As a sheep farmer in the US I am astounded at what seems such a breakdown in information. What I do agree with is geographical location doesn't affect the flavor, climate, environment, what they eat, breed, age, wool or hair sheep all play a role. We all need to do is talk to our farmers. I know some folks don't have access to farmers markets and other folks don't want to pay a premium so I'd suggest a taste testing to find what nuances you like. Whole Foods won't carry anything but NZ and Aussie lamb cause it's the only source of 100% grassfed in any quantity. MOst US farms are small in comparison. We are in North Carolina (there are quite a few sheep in the east) and although biased we raise a superb choice, followed by many. If you've ever done a sidexside wine tasting you should try the same with lamb, I have. There were 8 different breeds represented, all same age and same prep (I cannot attest to terrain) but the flavor were amazingly distinct. Alot of farmers today are raising "hair" breeds(no wool) cause the wool causes another challenge for the farmer. This too will definitely affect flavor, so, like I said...if you love lamb you owe it to the sheep to do your own research...no COUNTRY should have the claim on lamb!
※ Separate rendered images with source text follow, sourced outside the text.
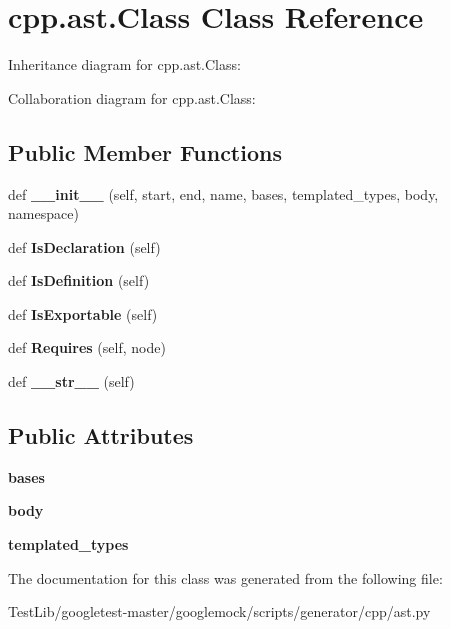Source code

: \hypertarget{classcpp_1_1ast_1_1Class}{}\section{cpp.\+ast.\+Class Class Reference}
\label{classcpp_1_1ast_1_1Class}


Inheritance diagram for cpp.\+ast.\+Class\+:


Collaboration diagram for cpp.\+ast.\+Class\+:
\subsection*{Public Member Functions}
\begin{DoxyCompactItemize}
\item 
\mbox{\label{classcpp_1_1ast_1_1Class_acc17c34512d5cc54d5125734ce79f219}} 
def {\bfseries \+\_\+\+\_\+init\+\_\+\+\_\+} (self, start, end, name, bases, templated\+\_\+types, body, namespace)
\item 
\mbox{\label{classcpp_1_1ast_1_1Class_a4758bfb7c00410575932974e1ed8b7da}} 
def {\bfseries Is\+Declaration} (self)
\item 
\mbox{\label{classcpp_1_1ast_1_1Class_ae6d2356f835d06d5109d9e4609d86780}} 
def {\bfseries Is\+Definition} (self)
\item 
\mbox{\label{classcpp_1_1ast_1_1Class_a1ab749f8cfddb0903c6484791f70f42e}} 
def {\bfseries Is\+Exportable} (self)
\item 
\mbox{\label{classcpp_1_1ast_1_1Class_a347673e0a2a7b840b7d2d1cae13977f7}} 
def {\bfseries Requires} (self, node)
\item 
\mbox{\label{classcpp_1_1ast_1_1Class_a0a63f6fab75d61ffac6fb9f1c29ae84d}} 
def {\bfseries \+\_\+\+\_\+str\+\_\+\+\_\+} (self)
\end{DoxyCompactItemize}
\subsection*{Public Attributes}
\begin{DoxyCompactItemize}
\item 
\mbox{\label{classcpp_1_1ast_1_1Class_a5665eb67314a075d4e0ff91accbde5d1}} 
{\bfseries bases}
\item 
\mbox{\label{classcpp_1_1ast_1_1Class_add39f61fdcf6dae42d79cac3dcbb7782}} 
{\bfseries body}
\item 
\mbox{\label{classcpp_1_1ast_1_1Class_a48ed0d3115656554d9134bc1787390fa}} 
{\bfseries templated\+\_\+types}
\end{DoxyCompactItemize}


The documentation for this class was generated from the following file\+:\begin{DoxyCompactItemize}
\item 
Test\+Lib/googletest-\/master/googlemock/scripts/generator/cpp/ast.\+py\end{DoxyCompactItemize}
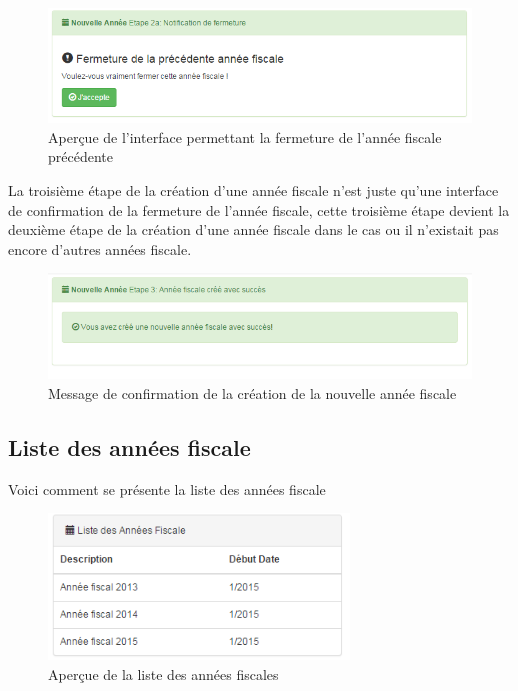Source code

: \documentclass[12pt,a4paper]{report}
\begin{document}
\begin{figure}[h]
\begin{center}
\includegraphics[width=12cm]{pic/CloseFiscYear.png}
\end{center}
\caption{Aperçue de l'interface permettant la fermeture de l'année fiscale précédente}
\label{Aperçue de l'interface permettant la fermeture de l'année fiscale précédente}
\end{figure}

La troisième étape de la création d'une année fiscale n'est juste qu'une interface de confirmation de la fermeture de l'année fiscale, cette troisième étape devient la deuxième étape de la création d'une année fiscale dans le cas ou il n'existait pas encore d'autres années fiscale.

\begin{figure}[h]
\begin{center}
\includegraphics[width=12cm]{pic/ConfirSucces.png}
\end{center}
\caption{Message de confirmation de la création de la nouvelle année fiscale}
\label{Message de confirmation de la création de la nouvelle année fiscale}
\end{figure}

\newpage

\subsection{Liste des années fiscale}
Voici comment se présente la liste des années fiscale

\begin{figure}[h]
\begin{center}
\includegraphics[width=8cm]{pic/ListeAnnFisc.png}
\end{center}
\caption{Aperçue de la liste des années fiscales}
\label{Aperçue de la liste des années fiscaux}
\end{figure}
\end{document}
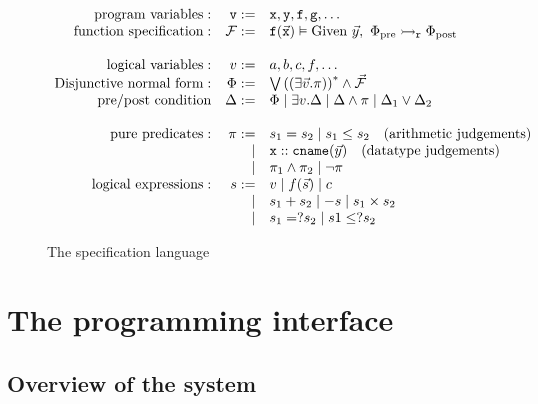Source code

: \begin{figure}[htp]
$$\begin{array}{rrl}
    \text{program variables}: & \texttt{v} :=        
        & \texttt{x},\texttt{y},\texttt{f},\texttt{g},\ldots\\
    \text{function specification}: & \mathcal{F} := 
        & \texttt{f}(\vec{\texttt{x}}) \vDash \textrm{Given } \vec{y}, \  \Phi_{\text{pre}} \rightarrowtail_{\mathtt{r} } \Phi_{\text{post}} \\
    \\
    \text{logical variables}: & v := 
        & a, b,c, f, \ldots \\
    \text{Disjunctive normal form}: &\Phi := 
        & \bigvee \left((\exists \vec{v}. \pi)\right)^{*} \wedge \vec{\mathcal{F}} \\
    \text{pre/post condition} & \Delta := 
        & \Phi \mid \exists v. \Delta \mid \Delta \wedge \pi \mid \Delta_1 \vee \Delta_2 \\
    \\
    \text{pure predicates}: & \pi := 
        & s_1 = s_2 \mid s_1 \le s_2 \text{\quad (arithmetic judgements)} \\
    &\mid& \texttt{x}::\texttt{cname}(\vec{y}) \text{\quad (datatype judgements)} \\
    &\mid& \pi_1 \wedge \pi_2 \mid \neg \pi \\
    \text{logical expressions}: & s := 
        & v \mid f(\vec{s}) \mid c \\
    &\mid& s_1 + s_2 \mid - s \mid s_1 \times s_2 \\
    &\mid& s_1 =? s_2 \mid s1 \le? s_2
\end{array}$$
    \caption{The specification language}
    \label{fig:AssASTcur}
\end{figure}


\section{The programming interface}

\subsection{Overview of the system}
I'm a huge fan of lamb. I had some that was locally raised, grass fed and wonderful, but only available twice a year. Due to the difficulty of getting grass fed on a regular basis I try to buy NZ or Aussie lamb, which I know is grass fed. I go to Bristol Farms for most of my meat. They also have great NZ grass fed Waygu beef at a really good price. Animals NOT fed grain are the future. the U.S. government subsidizes corn growers, hence corn fed beef since the 50s. Cows cannot digest corn properly, hence the huge amount of methane going into thermosphere from the feed lots. Also, grass fed beef, rich in Omega 3s (good for you) changes to Omega 6s (bad for you) in a few short weeks in the grain rich feed lot. Grain is bad. Even chickens on grain.